Lamin A (LMNA)-linked lipodystrophies belong to a group of clinical disorders characterized by a redistribution of adipose tissue with a variable range of metabolic complications. The leading cause of these disorders is the nonphysiological accumulation of the lamin A precursor, prelamin A. However, the molecular mechanisms by which prelamin A induces the pathology remain unclear.

The aim of this study is to use an experimental LMNA-lipodystrophy model based on human mesenchymal stem cell (hMSC)-derived adipocytes that accumulate prelamin A to gain deeper insights into the mechanisms governing these diseases.

Prelamin A-induced or -noninduced hMSC-derived adipocytes were obtained from healthy donors.

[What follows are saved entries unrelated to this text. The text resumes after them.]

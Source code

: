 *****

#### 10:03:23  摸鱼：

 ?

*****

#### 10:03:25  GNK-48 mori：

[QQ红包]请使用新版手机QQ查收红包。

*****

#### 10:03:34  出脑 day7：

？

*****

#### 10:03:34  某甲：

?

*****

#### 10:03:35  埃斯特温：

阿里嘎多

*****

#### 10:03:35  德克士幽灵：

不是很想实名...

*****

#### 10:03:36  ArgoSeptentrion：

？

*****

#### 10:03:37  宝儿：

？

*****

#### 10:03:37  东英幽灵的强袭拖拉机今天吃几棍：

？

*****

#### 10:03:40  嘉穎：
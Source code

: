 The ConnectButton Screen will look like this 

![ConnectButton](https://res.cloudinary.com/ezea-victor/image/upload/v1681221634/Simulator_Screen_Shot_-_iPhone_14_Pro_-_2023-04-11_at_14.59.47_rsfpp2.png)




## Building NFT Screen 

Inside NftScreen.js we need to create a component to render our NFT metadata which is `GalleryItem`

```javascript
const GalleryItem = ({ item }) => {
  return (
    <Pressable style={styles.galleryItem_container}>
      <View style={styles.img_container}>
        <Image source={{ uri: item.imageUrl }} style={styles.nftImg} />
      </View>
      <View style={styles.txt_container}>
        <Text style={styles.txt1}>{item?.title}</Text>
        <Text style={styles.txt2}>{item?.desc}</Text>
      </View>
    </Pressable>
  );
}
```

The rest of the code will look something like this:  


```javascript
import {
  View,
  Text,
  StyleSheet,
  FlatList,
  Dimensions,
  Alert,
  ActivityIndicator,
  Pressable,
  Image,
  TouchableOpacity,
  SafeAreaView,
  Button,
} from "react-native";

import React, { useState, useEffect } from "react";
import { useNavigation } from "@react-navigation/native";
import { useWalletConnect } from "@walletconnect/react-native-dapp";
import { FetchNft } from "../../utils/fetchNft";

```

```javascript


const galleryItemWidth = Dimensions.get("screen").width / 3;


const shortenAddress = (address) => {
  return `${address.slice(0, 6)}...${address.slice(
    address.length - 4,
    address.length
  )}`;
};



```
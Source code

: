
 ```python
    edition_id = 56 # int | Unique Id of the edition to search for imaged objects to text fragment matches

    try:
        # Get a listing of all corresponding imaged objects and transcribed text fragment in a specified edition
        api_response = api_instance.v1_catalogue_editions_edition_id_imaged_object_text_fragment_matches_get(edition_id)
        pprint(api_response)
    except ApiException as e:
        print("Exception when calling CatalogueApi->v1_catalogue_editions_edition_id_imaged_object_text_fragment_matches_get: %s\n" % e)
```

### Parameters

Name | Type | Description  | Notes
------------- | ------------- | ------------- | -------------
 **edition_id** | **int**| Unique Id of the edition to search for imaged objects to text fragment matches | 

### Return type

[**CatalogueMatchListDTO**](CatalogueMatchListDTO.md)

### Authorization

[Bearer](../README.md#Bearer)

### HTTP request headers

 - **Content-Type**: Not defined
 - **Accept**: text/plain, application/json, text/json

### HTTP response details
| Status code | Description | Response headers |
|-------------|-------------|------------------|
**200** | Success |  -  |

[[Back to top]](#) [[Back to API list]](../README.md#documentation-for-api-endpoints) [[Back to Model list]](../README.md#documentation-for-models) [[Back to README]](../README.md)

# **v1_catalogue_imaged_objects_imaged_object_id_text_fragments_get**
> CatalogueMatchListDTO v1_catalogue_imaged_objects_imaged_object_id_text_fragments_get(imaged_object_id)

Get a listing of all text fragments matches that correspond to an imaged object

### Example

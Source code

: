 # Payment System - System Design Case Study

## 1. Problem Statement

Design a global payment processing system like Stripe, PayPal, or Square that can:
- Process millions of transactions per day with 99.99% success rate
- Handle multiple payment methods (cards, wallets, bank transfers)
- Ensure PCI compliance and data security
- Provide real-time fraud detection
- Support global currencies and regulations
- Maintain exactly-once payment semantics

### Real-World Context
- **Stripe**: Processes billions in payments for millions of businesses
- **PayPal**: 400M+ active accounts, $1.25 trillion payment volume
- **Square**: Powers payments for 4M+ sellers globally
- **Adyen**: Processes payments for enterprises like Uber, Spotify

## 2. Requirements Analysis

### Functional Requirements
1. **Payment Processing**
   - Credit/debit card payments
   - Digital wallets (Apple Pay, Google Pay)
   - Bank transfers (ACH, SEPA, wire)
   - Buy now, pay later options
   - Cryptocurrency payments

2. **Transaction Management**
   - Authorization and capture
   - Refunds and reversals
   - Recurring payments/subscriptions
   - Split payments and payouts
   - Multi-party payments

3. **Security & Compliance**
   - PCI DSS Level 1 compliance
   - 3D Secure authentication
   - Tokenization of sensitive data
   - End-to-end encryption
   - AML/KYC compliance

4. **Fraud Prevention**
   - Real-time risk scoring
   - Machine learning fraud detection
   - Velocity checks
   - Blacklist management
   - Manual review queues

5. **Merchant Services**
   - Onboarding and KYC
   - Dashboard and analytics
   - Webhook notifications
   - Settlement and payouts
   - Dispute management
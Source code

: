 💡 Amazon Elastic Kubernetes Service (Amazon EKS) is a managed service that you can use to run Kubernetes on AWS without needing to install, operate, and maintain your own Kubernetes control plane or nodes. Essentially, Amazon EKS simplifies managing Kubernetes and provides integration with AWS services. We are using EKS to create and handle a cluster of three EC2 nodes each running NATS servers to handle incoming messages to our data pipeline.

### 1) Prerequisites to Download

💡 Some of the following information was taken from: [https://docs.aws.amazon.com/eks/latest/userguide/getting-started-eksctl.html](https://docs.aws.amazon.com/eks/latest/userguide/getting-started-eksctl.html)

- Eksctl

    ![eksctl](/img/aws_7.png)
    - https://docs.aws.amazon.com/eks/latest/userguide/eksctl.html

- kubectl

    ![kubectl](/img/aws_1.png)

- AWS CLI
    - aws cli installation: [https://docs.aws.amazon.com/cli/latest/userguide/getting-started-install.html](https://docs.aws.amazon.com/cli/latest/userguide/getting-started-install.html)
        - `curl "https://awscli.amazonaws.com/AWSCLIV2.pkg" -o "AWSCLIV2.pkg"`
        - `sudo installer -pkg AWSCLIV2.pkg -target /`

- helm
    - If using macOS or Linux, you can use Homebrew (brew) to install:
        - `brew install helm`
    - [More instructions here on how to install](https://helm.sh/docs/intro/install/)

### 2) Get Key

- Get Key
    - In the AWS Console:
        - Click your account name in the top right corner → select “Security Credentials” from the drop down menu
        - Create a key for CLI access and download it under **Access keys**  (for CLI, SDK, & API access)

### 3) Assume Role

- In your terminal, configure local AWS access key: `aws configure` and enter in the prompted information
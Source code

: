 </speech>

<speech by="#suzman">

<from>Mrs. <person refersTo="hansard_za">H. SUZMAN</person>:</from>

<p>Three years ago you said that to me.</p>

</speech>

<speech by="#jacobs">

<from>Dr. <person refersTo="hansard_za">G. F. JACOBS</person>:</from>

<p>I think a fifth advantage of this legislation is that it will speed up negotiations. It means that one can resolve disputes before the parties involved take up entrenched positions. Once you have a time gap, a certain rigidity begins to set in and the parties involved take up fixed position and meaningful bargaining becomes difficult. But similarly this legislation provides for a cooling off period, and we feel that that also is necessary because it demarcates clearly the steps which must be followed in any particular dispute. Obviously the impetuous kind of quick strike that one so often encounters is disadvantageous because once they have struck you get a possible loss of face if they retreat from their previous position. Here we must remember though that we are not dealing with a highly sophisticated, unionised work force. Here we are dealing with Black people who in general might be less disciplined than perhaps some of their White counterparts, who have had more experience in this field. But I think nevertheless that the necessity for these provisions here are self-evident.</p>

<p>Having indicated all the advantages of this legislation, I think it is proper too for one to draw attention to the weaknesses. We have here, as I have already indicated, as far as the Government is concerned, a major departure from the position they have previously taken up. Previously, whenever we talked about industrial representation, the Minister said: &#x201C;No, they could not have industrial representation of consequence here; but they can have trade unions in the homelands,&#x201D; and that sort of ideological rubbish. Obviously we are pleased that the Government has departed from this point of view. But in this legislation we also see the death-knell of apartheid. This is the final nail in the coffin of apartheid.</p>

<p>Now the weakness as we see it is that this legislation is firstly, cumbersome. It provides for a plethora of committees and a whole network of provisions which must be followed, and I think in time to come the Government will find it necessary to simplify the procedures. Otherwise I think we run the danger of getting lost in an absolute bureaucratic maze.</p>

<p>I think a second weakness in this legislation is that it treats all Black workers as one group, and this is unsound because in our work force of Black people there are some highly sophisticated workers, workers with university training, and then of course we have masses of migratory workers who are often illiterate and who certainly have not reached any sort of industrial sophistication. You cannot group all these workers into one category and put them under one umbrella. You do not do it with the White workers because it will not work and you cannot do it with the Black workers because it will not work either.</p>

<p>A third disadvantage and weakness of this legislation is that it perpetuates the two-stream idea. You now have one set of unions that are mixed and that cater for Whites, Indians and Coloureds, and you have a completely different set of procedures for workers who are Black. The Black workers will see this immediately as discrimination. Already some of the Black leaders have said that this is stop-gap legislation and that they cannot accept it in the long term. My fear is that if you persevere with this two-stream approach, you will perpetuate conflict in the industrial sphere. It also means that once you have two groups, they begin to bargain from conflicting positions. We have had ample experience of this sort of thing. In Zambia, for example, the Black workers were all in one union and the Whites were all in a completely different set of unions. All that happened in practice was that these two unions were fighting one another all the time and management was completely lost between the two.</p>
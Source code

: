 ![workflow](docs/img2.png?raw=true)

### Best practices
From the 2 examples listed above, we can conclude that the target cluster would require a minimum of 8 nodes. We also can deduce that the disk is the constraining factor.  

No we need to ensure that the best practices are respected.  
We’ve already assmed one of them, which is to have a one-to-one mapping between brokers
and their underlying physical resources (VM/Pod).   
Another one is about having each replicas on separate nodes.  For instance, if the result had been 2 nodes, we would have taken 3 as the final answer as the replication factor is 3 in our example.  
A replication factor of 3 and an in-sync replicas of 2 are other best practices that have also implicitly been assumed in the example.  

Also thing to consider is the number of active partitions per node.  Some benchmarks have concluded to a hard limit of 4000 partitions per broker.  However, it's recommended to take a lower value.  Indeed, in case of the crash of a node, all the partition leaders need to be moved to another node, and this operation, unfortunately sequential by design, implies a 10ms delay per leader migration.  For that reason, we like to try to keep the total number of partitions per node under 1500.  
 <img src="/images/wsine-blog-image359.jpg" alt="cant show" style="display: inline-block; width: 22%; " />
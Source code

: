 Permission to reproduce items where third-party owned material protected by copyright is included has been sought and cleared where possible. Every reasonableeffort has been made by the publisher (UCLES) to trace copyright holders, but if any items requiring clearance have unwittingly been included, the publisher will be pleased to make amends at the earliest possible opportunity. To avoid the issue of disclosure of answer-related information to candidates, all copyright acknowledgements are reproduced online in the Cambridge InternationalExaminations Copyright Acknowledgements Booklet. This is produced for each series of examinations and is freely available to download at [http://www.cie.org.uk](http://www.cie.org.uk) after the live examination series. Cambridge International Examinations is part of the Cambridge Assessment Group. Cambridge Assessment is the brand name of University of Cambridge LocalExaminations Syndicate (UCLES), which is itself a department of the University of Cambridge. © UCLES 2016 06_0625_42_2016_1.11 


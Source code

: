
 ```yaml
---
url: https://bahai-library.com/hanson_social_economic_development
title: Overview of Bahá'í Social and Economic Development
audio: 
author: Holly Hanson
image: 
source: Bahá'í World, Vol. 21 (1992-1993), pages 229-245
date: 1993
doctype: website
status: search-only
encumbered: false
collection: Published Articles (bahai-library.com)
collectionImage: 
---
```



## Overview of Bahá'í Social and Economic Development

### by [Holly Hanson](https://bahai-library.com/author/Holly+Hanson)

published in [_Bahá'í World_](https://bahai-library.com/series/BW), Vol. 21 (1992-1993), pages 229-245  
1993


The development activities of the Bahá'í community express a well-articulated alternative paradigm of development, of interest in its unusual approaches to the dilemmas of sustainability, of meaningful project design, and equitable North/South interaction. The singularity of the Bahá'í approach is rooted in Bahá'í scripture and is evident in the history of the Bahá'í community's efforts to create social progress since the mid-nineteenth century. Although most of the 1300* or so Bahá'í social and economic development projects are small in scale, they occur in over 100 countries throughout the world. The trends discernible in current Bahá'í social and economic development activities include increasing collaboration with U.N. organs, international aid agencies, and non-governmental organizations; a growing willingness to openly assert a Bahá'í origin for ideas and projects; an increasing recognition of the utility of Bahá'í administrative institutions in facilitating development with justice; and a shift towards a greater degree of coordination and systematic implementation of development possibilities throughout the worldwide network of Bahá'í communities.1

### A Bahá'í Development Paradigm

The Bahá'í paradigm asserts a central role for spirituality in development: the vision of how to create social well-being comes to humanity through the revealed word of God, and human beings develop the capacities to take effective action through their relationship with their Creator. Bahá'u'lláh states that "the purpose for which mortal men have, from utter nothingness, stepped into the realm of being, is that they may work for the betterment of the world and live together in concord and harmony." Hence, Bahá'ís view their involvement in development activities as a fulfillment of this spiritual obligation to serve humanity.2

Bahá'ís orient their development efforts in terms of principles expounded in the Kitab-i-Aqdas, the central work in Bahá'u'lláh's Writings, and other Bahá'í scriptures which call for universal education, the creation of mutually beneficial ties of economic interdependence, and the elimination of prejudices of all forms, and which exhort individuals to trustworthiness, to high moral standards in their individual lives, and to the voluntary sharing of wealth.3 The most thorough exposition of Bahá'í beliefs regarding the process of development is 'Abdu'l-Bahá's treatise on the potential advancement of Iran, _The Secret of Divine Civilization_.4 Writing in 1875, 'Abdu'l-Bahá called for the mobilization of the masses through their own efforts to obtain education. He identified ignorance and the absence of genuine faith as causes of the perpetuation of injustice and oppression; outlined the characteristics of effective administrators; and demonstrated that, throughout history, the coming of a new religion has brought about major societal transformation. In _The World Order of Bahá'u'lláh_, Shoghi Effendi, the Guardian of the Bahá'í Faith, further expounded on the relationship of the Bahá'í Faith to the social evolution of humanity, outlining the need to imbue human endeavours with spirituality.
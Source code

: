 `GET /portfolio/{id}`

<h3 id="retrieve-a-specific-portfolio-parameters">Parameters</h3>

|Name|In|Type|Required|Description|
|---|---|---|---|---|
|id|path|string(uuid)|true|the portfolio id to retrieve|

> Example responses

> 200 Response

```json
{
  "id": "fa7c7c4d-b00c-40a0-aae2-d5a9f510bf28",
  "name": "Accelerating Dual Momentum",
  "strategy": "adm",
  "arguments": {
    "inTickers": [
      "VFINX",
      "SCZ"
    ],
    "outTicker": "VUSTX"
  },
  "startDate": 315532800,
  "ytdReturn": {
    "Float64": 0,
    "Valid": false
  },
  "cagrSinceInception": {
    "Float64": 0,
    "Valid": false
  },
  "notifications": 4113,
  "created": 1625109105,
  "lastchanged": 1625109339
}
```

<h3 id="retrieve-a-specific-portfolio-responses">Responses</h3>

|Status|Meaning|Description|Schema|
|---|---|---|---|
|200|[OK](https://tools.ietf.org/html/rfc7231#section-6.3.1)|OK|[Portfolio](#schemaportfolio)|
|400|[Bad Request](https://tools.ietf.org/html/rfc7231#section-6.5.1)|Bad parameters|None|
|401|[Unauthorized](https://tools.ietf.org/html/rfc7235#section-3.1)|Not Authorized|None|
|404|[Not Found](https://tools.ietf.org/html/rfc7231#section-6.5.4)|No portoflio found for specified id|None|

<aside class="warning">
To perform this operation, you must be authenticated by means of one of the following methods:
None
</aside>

The study was performed at the Biocruces Health Research Institute.

Lipolytic activity was determined by the measurement of glycerol and free fatty acids. Ultrastructural analysis was performed by electron microscopy. Flow cytometry was used to assess mitochondrial membrane potential, and ultra-performance liquid chromatography coupled to mass spectrometry was used to explore lipid profiles.

Prelamin A accumulating hMSC-derived adipocytes revealed increased lipolysis, mitochondrial dysfunction, and endoplasmic reticulum stress. Accumulation of prelamin A induces an altered lipid profile characterized by reduced diacylglyceride content, a higher ratio of monounsaturated over polyunsaturated fatty acids, and decreased stearoyl-coenzyme A desaturase-1 activity. In contrast, the ratio of diacylglycerophosphatidylcholine over diacylglycerophosphatidylethanolamine and the activity of phosphatidylethanolamine-methyltransferase were increased.

Prelamin A accumulation causes mitochondrial dysfunction, endoplasmic reticulum stress, and altered lipid metabolism resembling a premature aging phenotype.